◆ What you should do ◆
Starting at the line that contains "Random Numbers (the", return every line down to the end of the records below, exactly as written.

◆ Exercise input ◆
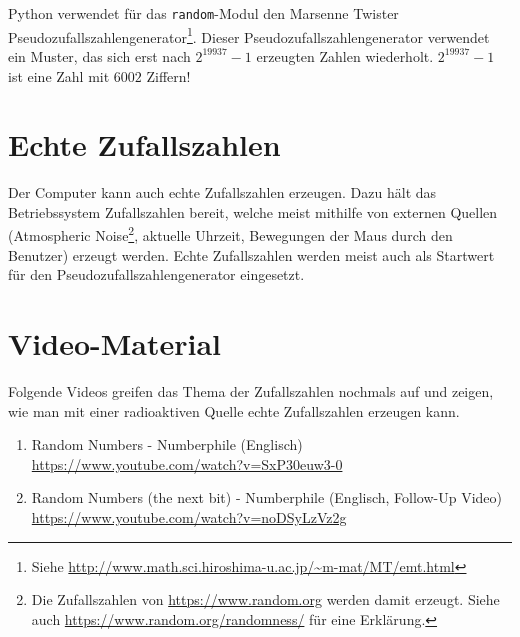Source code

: \begin{example}
Python verwendet für das \lstinline{random}-Modul den Marsenne Twister Pseudozufallszahlengenerator\footnote{Siehe \url{http://www.math.sci.hiroshima-u.ac.jp/~m-mat/MT/emt.html}}. Dieser Pseudozufallszahlengenerator verwendet ein Muster, das sich erst nach $2^{19937}-1$ erzeugten Zahlen wiederholt. $2^{19937}-1$ ist eine Zahl mit $6002$ Ziffern!
\end{example}


\section{Echte Zufallszahlen}

Der Computer kann auch echte Zufallszahlen erzeugen. Dazu hält das Betriebssystem Zufallszahlen bereit, welche meist mithilfe von externen Quellen (Atmospheric Noise\footnote{Die Zufallszahlen von \url{https://www.random.org} werden damit erzeugt. Siehe auch \url{https://www.random.org/randomness/} für eine Erklärung.}, aktuelle Uhrzeit, Bewegungen der Maus durch den Benutzer) erzeugt werden. Echte Zufallszahlen werden meist auch als Startwert für den Pseudozufallszahlengenerator eingesetzt.

\section{Video-Material}

Folgende Videos greifen das Thema der Zufallszahlen nochmals auf und zeigen, wie man mit einer radioaktiven Quelle echte Zufallszahlen erzeugen kann.

\begin{enumerate}
\item Random Numbers - Numberphile (Englisch) \\ \url{https://www.youtube.com/watch?v=SxP30euw3-0}
\item Random Numbers (the next bit) - Numberphile (Englisch, Follow-Up Video) \\ \url{https://www.youtube.com/watch?v=noDSyLzVz2g}
\end{enumerate}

◆ Response below ◆
\item Random Numbers (the next bit) - Numberphile (Englisch, Follow-Up Video) \\ \url{https://www.youtube.com/watch?v=noDSyLzVz2g}
\end{enumerate}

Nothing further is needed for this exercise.